*Task:* Every line from the one with "sont donc multipliées" through the final line of the entries below should be returned exactly; leave out all other lines.

··· Input data ···

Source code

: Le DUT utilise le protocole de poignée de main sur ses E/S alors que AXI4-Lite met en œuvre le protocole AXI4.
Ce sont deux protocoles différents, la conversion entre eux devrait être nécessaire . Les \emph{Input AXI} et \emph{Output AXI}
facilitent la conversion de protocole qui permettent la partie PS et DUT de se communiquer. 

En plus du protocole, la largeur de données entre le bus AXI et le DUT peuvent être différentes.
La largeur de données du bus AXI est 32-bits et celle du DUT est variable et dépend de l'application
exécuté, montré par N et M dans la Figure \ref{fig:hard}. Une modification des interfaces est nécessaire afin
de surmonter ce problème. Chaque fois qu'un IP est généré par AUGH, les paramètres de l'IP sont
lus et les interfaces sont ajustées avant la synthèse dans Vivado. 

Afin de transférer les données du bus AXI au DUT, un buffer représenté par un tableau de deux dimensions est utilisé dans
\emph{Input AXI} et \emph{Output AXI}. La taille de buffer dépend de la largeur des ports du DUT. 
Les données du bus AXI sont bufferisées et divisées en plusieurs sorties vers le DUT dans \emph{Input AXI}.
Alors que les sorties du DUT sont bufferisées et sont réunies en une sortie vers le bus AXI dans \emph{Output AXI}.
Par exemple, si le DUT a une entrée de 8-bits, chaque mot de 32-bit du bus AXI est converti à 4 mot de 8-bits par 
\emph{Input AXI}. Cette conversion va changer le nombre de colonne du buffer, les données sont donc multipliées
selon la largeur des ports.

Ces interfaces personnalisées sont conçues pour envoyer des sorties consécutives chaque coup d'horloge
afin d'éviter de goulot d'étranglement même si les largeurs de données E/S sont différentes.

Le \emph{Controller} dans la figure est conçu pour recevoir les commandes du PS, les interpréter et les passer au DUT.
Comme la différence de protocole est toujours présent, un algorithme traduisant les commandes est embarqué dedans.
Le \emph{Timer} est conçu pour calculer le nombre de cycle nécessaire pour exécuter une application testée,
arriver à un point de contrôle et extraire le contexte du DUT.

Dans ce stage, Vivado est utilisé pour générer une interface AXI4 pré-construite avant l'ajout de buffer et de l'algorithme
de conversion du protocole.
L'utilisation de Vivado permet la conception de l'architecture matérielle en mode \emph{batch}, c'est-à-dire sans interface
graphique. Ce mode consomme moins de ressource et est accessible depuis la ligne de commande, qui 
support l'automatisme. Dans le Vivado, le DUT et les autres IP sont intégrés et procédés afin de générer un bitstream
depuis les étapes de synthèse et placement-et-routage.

···

*Answer to this task:*
\emph{Input AXI}. Cette conversion va changer le nombre de colonne du buffer, les données sont donc multipliées
selon la largeur des ports.

Ces interfaces personnalisées sont conçues pour envoyer des sorties consécutives chaque coup d'horloge
afin d'éviter de goulot d'étranglement même si les largeurs de données E/S sont différentes.

Le \emph{Controller} dans la figure est conçu pour recevoir les commandes du PS, les interpréter et les passer au DUT.
Comme la différence de protocole est toujours présent, un algorithme traduisant les commandes est embarqué dedans.
Le \emph{Timer} est conçu pour calculer le nombre de cycle nécessaire pour exécuter une application testée,
arriver à un point de contrôle et extraire le contexte du DUT.

Dans ce stage, Vivado est utilisé pour générer une interface AXI4 pré-construite avant l'ajout de buffer et de l'algorithme
de conversion du protocole.
L'utilisation de Vivado permet la conception de l'architecture matérielle en mode \emph{batch}, c'est-à-dire sans interface
graphique. Ce mode consomme moins de ressource et est accessible depuis la ligne de commande, qui 
support l'automatisme. Dans le Vivado, le DUT et les autres IP sont intégrés et procédés afin de générer un bitstream
depuis les étapes de synthèse et placement-et-routage.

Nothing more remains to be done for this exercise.